I'm just curious as to what's going here: Why doesn't my usual approach
work? Does Wikipedia have special commands in its HTML to block Acrobat
copying? (And I've found a way to bypass it?) Or is Acrobat being
specially fussy about this particular site? Or. . .?
May 13 '06 #1
Share this Question
Share on Google+
9 Replies


P: n/a
In comp.infosystems.www.authoring.html AES <si*****@stanford.edu> wrote:

| I'm just curious as to what's going here: Why doesn't my usual approach
| work? Does Wikipedia have special commands in its HTML to block Acrobat
| copying? (And I've found a way to bypass it?) Or is Acrobat being
| specially fussy about this particular site? Or. . .?

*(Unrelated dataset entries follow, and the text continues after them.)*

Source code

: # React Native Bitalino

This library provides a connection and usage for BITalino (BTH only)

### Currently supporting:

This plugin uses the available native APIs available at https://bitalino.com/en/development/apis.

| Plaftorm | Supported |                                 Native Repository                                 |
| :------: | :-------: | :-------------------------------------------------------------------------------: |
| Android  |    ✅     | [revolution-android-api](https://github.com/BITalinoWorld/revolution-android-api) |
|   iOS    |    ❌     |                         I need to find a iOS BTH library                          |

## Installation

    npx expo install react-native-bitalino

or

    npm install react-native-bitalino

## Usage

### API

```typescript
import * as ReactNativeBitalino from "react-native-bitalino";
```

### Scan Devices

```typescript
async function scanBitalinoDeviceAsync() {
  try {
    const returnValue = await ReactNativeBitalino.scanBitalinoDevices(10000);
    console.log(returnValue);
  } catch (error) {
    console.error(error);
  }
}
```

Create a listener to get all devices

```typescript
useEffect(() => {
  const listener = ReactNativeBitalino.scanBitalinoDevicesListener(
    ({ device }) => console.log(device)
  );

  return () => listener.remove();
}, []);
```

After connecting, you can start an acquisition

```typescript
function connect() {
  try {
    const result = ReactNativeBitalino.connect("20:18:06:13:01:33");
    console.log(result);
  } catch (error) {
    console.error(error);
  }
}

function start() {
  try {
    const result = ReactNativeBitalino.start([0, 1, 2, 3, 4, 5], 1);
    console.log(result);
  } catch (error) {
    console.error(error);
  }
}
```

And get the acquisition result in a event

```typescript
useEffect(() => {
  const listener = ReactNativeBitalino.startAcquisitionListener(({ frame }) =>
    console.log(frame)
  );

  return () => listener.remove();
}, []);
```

Perhaps Wikipedia is producing tweaks based on User-Agent and it just is
not handling Acrobat well. If Acrobat has a way to set what User-Agent it
uses, you may have success making it pretend to be Netscape completely.

--
-----------------------------------------------------------------------------
| Phil Howard KA9WGN | http://linuxhomepage.com/ http://ham.org/ |
| (first name) at ipal.net | http://phil.ipal.org/ http://ka9wgn.ham.org/ |
-----------------------------------------------------------------------------
May 13 '06 #2

P: n/a
ph**************@ipal.net wrote:
In comp.infosystems.www.authoring.html AES <si*****@stanford.edu> wrote:

| I'm just curious as to what's going here: Why doesn't my usual approach
| work? Does Wikipedia have special commands in its HTML to block Acrobat
| copying? (And I've found a way to bypass it?) Or is Acrobat being
| specially fussy about this particular site? Or. . .?

Perhaps Wikipedia is producing tweaks based on User-Agent and it just is
not handling Acrobat well. If Acrobat has a way to set what User-Agent it
uses, you may have success making it pretend to be Netscape completely.

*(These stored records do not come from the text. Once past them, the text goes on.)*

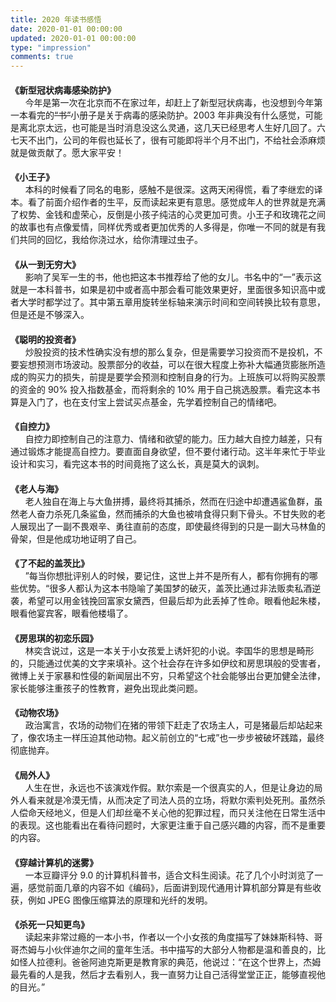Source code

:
 ```yaml
---
title: 2020 年读书感悟
date: 2020-01-01 00:00:00
updated: 2020-01-01 00:00:00
type: "impression"
comments: true
---
```


<style>
.post-title {
  display: none !important;
}
.posts-expand {
  padding-top: 0px !important;
}
h4{
  margin-bottom: 0px !important;
}
</style>

<h4 id="新型冠状病毒感染防护">《新型冠状病毒感染防护》</h4>&nbsp;&nbsp;&nbsp;&nbsp;&nbsp;&nbsp;今年是第一次在北京而不在家过年，却赶上了新型冠状病毒，也没想到今年第一本看完的<del>“书”</del>小册子是关于病毒的感染防护。2003 年非典没有什么感觉，可能是离北京太远，也可能是当时消息没这么灵通，这几天已经思考人生好几回了。六七天不出门，公司的年假也延长了，很有可能即将半个月不出门，不给社会添麻烦就是做贡献了。愿大家平安！

<h4 id="小王子">《小王子》</h4>&nbsp;&nbsp;&nbsp;&nbsp;&nbsp;&nbsp;本科的时候看了同名的电影，感触不是很深。这两天闲得慌，看了李继宏的译本。看了前面介绍作者的生平，反而读起来更有意思。感觉成年人的世界就是充满了权势、金钱和虚荣心，反倒是小孩子纯洁的心灵更加可贵。小王子和玫瑰花之间的故事也有点像爱情，同样优秀或者更加优秀的人多得是，你唯一不同的就是有我们共同的回忆，我给你浇过水，给你清理过虫子。

<h4 id="从一到无穷大">《从一到无穷大》</h4>&nbsp;&nbsp;&nbsp;&nbsp;&nbsp;&nbsp;影响了吴军一生的书，他也把这本书推荐给了他的女儿。书名中的“一”表示这就是一本科普书，如果是初中或者高中那会看可能效果更好，里面很多知识高中或者大学时都学过了。其中第五章用旋转坐标轴来演示时间和空间转换比较有意思，但是还是不够深入。

<h4 id="聪明的投资者">《聪明的投资者》</h4>&nbsp;&nbsp;&nbsp;&nbsp;&nbsp;&nbsp;炒股投资的技术性确实没有想的那么复杂，但是需要学习投资而不是投机，不要妄想预测市场波动。股票部分的收益，可以在很大程度上弥补大幅通货膨胀所造成的购买力的损失，前提是要学会预测和控制自身的行为。上班族可以将购买股票的资金的 90% 投入指数基金，而将剩余的 10% 用于自己挑选股票。看完这本书算是入门了，也在支付宝上尝试买点基金，先学着控制自己的情绪吧。

<h4 id="自控力">《自控力》</h4>&nbsp;&nbsp;&nbsp;&nbsp;&nbsp;&nbsp;自控力即控制自己的注意力、情绪和欲望的能力。压力越大自控力越差，只有通过锻炼才能提高自控力。要直面自身欲望，但不要付诸行动。这半年来忙于毕业设计和实习，看完这本书的时间竟拖了这么长，真是莫大的讽刺。

<h4 id="老人与海">《老人与海》</h4>&nbsp;&nbsp;&nbsp;&nbsp;&nbsp;&nbsp;老人独自在海上与大鱼拼搏，最终将其捕杀，然而在归途中却遭遇鲨鱼群，虽然老人奋力杀死几条鲨鱼，然而捕杀的大鱼也被啃食得只剩下骨头。不甘失败的老人展现出了一副不畏艰辛、勇往直前的态度，即使最终得到的只是一副大马林鱼的骨架，但是他成功地证明了自己。

<h4 id="了不起的盖茨比">《了不起的盖茨比》</h4>&nbsp;&nbsp;&nbsp;&nbsp;&nbsp;&nbsp;”每当你想批评别人的时候，要记住，这世上并不是所有人，都有你拥有的哪些优势。“很多人都认为这本书隐喻了美国梦的破灭，盖茨比通过非法贩卖私酒逆袭，希望可以用金钱挽回富家女黛西，但最后却为此丢掉了性命。眼看他起朱楼，眼看他宴宾客，眼看他楼塌了。

<h4 id="房思琪的初恋乐园">《房思琪的初恋乐园》</h4>&nbsp;&nbsp;&nbsp;&nbsp;&nbsp;&nbsp;林奕含说过，这是一本关于小女孩爱上诱奸犯的小说。李国华的思想是畸形的，只能通过优美的文字来填补。这个社会存在许多如伊纹和房思琪般的受害者，微博上关于家暴和性侵的新闻层出不穷，只希望这个社会能够出台更加健全法律，家长能够注重孩子的性教育，避免出现此类问题。

<h4 id="动物农场">《动物农场》</h4>&nbsp;&nbsp;&nbsp;&nbsp;&nbsp;&nbsp;政治寓言，农场的动物们在猪的带领下赶走了农场主人，可是猪最后却站起来了，像农场主一样压迫其他动物。起义前创立的“七戒”也一步步被破坏践踏，最终彻底抛弃。

<h4 id="局外人">《局外人》</h4>&nbsp;&nbsp;&nbsp;&nbsp;&nbsp;&nbsp;人生在世，永远也不该演戏作假。默尔索是一个很真实的人，但是让身边的局外人看来就是冷漠无情，从而决定了司法人员的立场，将默尔索判处死刑。虽然杀人偿命天经地义，但是人们却丝毫不关心他的犯罪过程，而只关注他在日常生活中的表现。这也能看出在看待问题时，大家更注重于自己感兴趣的内容，而不是重要的内容。

<h4 id="穿越计算机的迷雾">《穿越计算机的迷雾》</h4>&nbsp;&nbsp;&nbsp;&nbsp;&nbsp;&nbsp;一本豆瓣评分 9.0 的计算机科普书，适合文科生阅读。花了几个小时浏览了一遍，感觉前面几章的内容不如《编码》，后面讲到现代通用计算机部分算是有些收获，例如 JPEG 图像压缩算法的原理和光纤的发明。

<h4 id="杀死一只知更鸟">《杀死一只知更鸟》</h4>&nbsp;&nbsp;&nbsp;&nbsp;&nbsp;&nbsp;读起来非常过瘾的一本小书，作者以一个小女孩的角度描写了妹妹斯科特、哥哥杰姆与小伙伴迪尔之间的童年生活。书中描写的大部分人物都是温和善良的，比如怪人拉德利。爸爸阿迪克斯更是教育家的典范，他说过：“在这个世界上，杰姆最先看的人是我，然后才去看别人，我一直努力让自己活得堂堂正正，能够直视他的目光。”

HTMLDOC chokes on those links also.
May 13 '06 #3

P: n/a
Sat, 13 May 2006 09:39:54 -0700 from AES <si*****@stanford.edu>:
I fairly often make PDF copies of web pages or sites by copying the web
page link from the web page itself and pasting it into the Acrobat 7.0
Standard "Create PDF From Web Page" command.

(Not trying to steal material; usually just want to make a temporary
copy to read offline, e.g. on a plane flight.)


So why not do "Save As complete web page" -- then you should see the
same stuff in your browser that you would see live.

--
Stan Brown, Oak Road Systems, Tompkins County, New York, USA
http://OakRoadSystems.com/
HTML 4.01 spec: http://www.w3.org/TR/html401/
validator: http://validator.w3.org/
CSS 2.1 spec: http://www.w3.org/TR/CSS21/
validator: http://jigsaw.w3.org/css-validator/
Why We Won't Help You:
http://diveintomark.org/archives/200..._wont_help_you
May 13 '06 #4

P: n/a
Stan Brown wrote:
Sat, 13 May 2006 09:39:54 -0700 from AES <si*****@stanford.edu>:
I fairly often make PDF copies of web pages or sites by copying the web
page link from the web page itself and pasting it into the Acrobat 7.0
Standard "Create PDF From Web Page" command.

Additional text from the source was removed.